People ultimately behave in a way consistent with who they really are internally. Jesus said that we would know people by their fruit or the result of their lives (cf. Matthew 7:15-20). What qualities are worth emulating? This chapter begins with the ungodly leaders who were directing people toward a lifestyle of rebellion and sin. This, in turn, led toward alienation with God and others. Many times, leaders are simply following the dictates of their own brokenness and championing those causes. They are simply reflecting the desires of people who are sinning against God. They appeal to the lowest in people. Here in our text, we discover that the people of Judah were about to be judged by God and enter into exile because of following the unfaithful leaders of their day. The greater condemnation for this tragedy would fall on these ungodly leaders. These leaders were both the political and spiritual leaders of their day. God holds leaders to a higher standard because of the impact that their lives and teaching have on others. James reminds us that leaders will be held to a higher degree of scrutiny.

Not many of you should become teachers, my fellow believers because you know that we who teach will be judged more strictly.[ii]
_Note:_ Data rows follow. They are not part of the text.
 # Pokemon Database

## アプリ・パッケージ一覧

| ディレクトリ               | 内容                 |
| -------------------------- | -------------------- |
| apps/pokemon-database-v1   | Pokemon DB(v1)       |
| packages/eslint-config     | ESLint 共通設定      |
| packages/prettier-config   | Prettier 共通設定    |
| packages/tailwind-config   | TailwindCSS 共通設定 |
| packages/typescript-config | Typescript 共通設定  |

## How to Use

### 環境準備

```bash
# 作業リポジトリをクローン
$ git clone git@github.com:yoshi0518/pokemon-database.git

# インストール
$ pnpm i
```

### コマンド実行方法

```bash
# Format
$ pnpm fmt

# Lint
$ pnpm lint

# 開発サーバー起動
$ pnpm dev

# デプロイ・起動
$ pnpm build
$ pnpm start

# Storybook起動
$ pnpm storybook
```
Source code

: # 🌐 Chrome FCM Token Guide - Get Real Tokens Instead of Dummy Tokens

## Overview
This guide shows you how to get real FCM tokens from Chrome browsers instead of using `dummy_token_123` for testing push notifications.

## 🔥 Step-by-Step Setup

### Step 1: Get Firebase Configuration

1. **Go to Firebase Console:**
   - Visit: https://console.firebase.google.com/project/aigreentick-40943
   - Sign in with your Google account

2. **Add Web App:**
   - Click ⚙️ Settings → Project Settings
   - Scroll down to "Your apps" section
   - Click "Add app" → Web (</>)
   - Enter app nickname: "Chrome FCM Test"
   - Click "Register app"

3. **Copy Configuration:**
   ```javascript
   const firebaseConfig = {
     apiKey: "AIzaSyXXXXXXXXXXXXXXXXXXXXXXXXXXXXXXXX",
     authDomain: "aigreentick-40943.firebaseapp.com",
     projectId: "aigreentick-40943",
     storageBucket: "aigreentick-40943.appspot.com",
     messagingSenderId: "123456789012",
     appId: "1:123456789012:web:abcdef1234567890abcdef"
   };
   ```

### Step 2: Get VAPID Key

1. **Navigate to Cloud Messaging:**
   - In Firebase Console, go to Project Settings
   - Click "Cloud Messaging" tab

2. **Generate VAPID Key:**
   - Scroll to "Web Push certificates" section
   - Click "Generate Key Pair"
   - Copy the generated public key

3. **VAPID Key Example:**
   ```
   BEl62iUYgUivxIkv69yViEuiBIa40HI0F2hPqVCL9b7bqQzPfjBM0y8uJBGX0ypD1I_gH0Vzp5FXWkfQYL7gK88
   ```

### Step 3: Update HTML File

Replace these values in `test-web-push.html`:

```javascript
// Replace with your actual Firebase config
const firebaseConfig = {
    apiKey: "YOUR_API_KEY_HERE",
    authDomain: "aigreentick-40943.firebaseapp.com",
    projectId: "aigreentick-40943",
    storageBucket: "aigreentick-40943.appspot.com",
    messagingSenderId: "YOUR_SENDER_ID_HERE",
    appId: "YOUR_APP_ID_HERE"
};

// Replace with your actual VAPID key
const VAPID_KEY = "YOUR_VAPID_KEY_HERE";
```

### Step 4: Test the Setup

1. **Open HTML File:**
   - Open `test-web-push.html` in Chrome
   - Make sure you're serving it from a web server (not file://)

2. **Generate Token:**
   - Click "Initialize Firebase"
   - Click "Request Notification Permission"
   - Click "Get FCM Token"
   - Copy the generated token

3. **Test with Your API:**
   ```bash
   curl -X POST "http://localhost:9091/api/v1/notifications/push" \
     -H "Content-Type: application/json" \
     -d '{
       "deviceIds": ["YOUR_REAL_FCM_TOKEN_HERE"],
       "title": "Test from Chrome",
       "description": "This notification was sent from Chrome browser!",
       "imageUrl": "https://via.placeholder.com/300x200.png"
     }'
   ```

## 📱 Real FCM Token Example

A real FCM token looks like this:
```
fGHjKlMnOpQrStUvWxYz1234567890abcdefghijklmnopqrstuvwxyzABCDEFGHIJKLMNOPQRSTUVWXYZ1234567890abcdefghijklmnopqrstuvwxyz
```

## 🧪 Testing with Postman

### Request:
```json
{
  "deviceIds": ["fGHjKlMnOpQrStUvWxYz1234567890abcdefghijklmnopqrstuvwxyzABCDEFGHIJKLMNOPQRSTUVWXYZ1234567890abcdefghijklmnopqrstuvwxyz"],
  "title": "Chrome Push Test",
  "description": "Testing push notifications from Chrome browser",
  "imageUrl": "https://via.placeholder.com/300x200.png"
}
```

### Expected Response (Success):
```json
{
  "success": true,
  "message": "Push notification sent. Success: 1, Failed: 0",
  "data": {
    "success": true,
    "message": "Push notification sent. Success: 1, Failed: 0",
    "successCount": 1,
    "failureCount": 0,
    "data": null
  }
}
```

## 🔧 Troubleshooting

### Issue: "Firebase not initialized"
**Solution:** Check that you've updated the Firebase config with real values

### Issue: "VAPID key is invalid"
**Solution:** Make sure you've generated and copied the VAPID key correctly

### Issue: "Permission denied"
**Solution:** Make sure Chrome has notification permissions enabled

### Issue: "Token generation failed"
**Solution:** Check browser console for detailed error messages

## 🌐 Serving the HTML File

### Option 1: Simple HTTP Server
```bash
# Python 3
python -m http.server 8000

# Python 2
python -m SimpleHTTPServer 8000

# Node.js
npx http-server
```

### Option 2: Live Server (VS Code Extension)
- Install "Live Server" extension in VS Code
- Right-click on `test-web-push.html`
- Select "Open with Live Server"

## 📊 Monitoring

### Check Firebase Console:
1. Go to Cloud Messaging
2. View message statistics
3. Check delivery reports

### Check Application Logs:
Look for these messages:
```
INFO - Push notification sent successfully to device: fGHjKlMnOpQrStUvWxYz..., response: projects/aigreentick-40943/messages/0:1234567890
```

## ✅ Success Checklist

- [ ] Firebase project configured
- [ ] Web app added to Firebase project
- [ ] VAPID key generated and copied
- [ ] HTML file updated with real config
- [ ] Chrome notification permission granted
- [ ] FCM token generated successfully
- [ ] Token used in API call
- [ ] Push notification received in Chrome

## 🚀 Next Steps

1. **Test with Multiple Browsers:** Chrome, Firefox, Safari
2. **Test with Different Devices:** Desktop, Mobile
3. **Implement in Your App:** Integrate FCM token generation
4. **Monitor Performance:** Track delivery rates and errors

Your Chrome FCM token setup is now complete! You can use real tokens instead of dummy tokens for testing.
This is not designed to discourage people from exercising their teaching gift, but to take it very seriously. Paul, in communicating the importance of this office, stated to Timothy:

Watch your life and doctrine closely. Persevere in them, because if you do, you will save both yourself and your hearers.[iii]

A. The Nature of Unfaithful Leaders.

Woe to the shepherds who are destroying and scattering the sheep of my pasture! declares the LORD.

Therefore this is what the LORD, the God of Israel, says to the shepherds who tend my people: ‘Because you have scattered my flock and driven them away and have not bestowed care on them, I will bestow punishment on you for the evil you have done, declares the LORD.[iv]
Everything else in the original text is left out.